Bitcoin investment products bled $1 billion in net outflows last week, snapping a six-week run of consecutive inflows. The reversal marks the largest single-week withdrawal from bitcoin funds since early March, according to data compiled by CoinShares. Ether products remained under pressure, continuing a trend that has weighed on sentiment for the second-largest crypto asset.
Ether still in the red
Ether-focused funds posted another week of outflows, though the pace slowed compared to previous weeks. The persistent selling suggests institutional appetite for ETH remains cautious, even as the broader market digests regulatory and macro developments. No issuer-specific figures were disclosed for ether products, but the category as a whole stayed negative.
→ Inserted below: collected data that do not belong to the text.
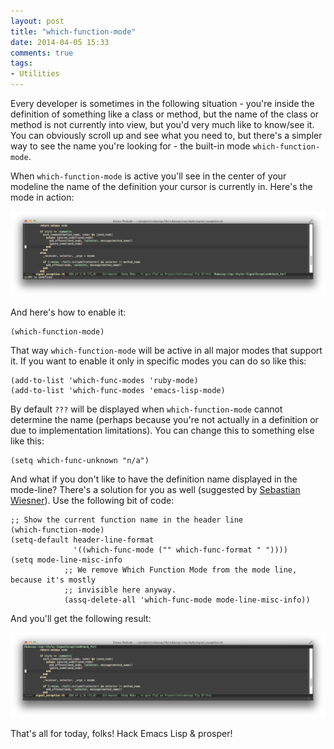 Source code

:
 ```yaml
---
layout: post
title: "which-function-mode"
date: 2014-04-05 15:33
comments: true
tags:
- Utilities
---
```


Every developer is sometimes in the following situation - you're
inside the definition of something like a class or method, but the
name of the class or method is not currently into view, but you'd very
much like to know/see it. You can obviously scroll up and see what you
need to, but there's a simpler way to see the name you're looking
for - the built-in mode `which-function-mode`.

When `which-function-mode` is active you'll see in the center of your
modeline the name of the definition your cursor is currently in.
Here's the mode in action:

![which-func modeline](/assets/images/which-func-modeline.png)

And here's how to enable it:

``` elisp
(which-function-mode)
```

That way `which-function-mode` will be active in all major modes that
support it. If you want to enable it only in specific modes you can do
so like this:

``` elisp
(add-to-list 'which-func-modes 'ruby-mode)
(add-to-list 'which-func-modes 'emacs-lisp-mode)
```

By default `???` will be displayed when `which-function-mode` cannot
determine the name (perhaps because you're not actually in a
definition or due to implementation limitations). You can change this
to something else like this:

``` elisp
(setq which-func-unknown "n/a")
```

And what if you don't like to have the definition name displayed in
the mode-line? There's a solution for you as well (suggested by
[Sebastian Wiesner](http://www.lunaryorn.com/)). Use the following bit
of code:


``` elisp
;; Show the current function name in the header line
(which-function-mode)
(setq-default header-line-format
              '((which-func-mode ("" which-func-format " "))))
(setq mode-line-misc-info
            ;; We remove Which Function Mode from the mode line, because it's mostly
            ;; invisible here anyway.
            (assq-delete-all 'which-func-mode mode-line-misc-info))
```

And you'll get the following result:

![which-func header](/assets/images/which-func-header.png)

That's all for today, folks! Hack Emacs Lisp & prosper!

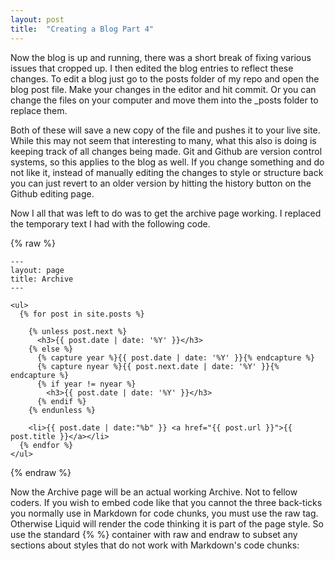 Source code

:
 ```yaml
---
layout: post
title:  "Creating a Blog Part 4"
---
```



Now the blog is up and running, there was a short break of fixing various issues that cropped up.  I then edited the blog entries to reflect these changes.  To edit a blog just go to the posts folder of my repo and open the blog post file.  Make your changes in the editor and hit commit.  Or you can change the files on your computer and move them into the _posts folder to replace them.  

Both of these will save a new copy of the file and pushes it to your live site.  While this may not seem that interesting to many, what this also is doing is keeping track of all changes being made.  Git and Github are version control systems, so this applies to the blog as well.  If you change something and do not like it, instead of manually editing the changes to style or structure back you can just revert to an older version by hitting the history button on the Github editing page.

Now I all that was left to do was to get the archive page working.  I replaced the temporary text I had with the following code.


{% raw %}
```
---
layout: page
title: Archive
---

<ul>
  {% for post in site.posts %}

    {% unless post.next %}
      <h3>{{ post.date | date: '%Y' }}</h3>
    {% else %}
      {% capture year %}{{ post.date | date: '%Y' }}{% endcapture %}
      {% capture nyear %}{{ post.next.date | date: '%Y' }}{% endcapture %}
      {% if year != nyear %}
        <h3>{{ post.date | date: '%Y' }}</h3>
      {% endif %}
    {% endunless %}

    <li>{{ post.date | date:"%b" }} <a href="{{ post.url }}">{{ post.title }}</a></li>
  {% endfor %}
</ul>

```
{% endraw %}

Now the Archive page will be an actual working Archive.  Not to fellow coders.  If you wish to embed code like that you cannot the three back-ticks you normally use in Markdown for code chunks, you must use the raw tag.  Otherwise Liquid will render the code thinking it is part of the page style.  So use the standard {% %} container with raw and endraw to subset any sections about styles that do not work with Markdown's code chunks:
XRP and Solana ETFs buck the trend
Not every corner of the digital-asset fund market is retreating. XRP and Solana exchange-traded products continued to attract fresh institutional capital, extending a streak that has held for several weeks. The inflows into these products stand in sharp contrast to the bitcoin and ether outflows, signaling that allocators are rotating into alternative tokens rather than exiting crypto entirely.
Franklin Templeton and Bitwise drive XRP gains
Franklin Templeton and Bitwise were the primary drivers behind the inflows into XRP ETFs. The two asset managers saw steady demand for their respective XRP products, though exact inflow amounts were not broken out by issuer. Their continued traction suggests that traditional finance players are betting on XRP’s legal clarity and cross-border payments use case as a durable narrative.
What comes next is unclear. The bitcoin outflow data lands at a time when the broader market has been range-bound, and the shift in flow patterns could signal a tactical repositioning ahead of the next Federal Reserve meeting. Solana and XRP ETFs will be watched closely to see if their momentum holds through the end of the month.